Work through the data below and state how many lines contain "ridge", giving that number alone.
──────── DATA SUPPLIED
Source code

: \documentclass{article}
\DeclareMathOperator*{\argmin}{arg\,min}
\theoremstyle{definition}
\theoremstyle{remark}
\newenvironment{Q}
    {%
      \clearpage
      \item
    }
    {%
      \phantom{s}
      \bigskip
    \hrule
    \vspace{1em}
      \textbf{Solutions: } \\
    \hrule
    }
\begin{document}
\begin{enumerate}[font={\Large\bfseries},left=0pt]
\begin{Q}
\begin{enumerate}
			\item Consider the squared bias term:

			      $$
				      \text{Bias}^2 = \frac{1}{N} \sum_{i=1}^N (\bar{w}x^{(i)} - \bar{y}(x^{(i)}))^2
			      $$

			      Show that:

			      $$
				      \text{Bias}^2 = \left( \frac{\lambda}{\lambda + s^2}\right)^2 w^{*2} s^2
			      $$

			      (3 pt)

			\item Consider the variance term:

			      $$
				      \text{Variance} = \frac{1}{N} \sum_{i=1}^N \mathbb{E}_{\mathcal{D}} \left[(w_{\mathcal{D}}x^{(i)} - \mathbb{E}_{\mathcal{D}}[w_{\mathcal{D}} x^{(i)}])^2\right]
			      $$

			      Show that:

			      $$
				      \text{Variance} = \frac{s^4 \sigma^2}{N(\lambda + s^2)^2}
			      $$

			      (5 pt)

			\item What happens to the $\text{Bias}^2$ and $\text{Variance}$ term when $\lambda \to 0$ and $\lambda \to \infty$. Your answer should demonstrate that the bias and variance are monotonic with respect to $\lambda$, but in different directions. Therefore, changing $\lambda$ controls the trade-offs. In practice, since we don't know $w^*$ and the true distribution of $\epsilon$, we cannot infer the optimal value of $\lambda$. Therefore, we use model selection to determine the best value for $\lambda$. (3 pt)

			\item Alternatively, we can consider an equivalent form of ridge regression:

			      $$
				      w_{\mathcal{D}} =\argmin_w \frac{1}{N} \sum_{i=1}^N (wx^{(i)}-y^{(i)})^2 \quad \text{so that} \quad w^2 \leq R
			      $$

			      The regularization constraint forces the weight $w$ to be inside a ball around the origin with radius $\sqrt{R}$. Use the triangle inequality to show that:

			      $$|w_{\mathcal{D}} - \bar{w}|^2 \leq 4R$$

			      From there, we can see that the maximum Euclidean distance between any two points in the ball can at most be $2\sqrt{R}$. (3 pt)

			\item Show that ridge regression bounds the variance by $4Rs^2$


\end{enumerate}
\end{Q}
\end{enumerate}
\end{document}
────────────────
* **REPLY**:
2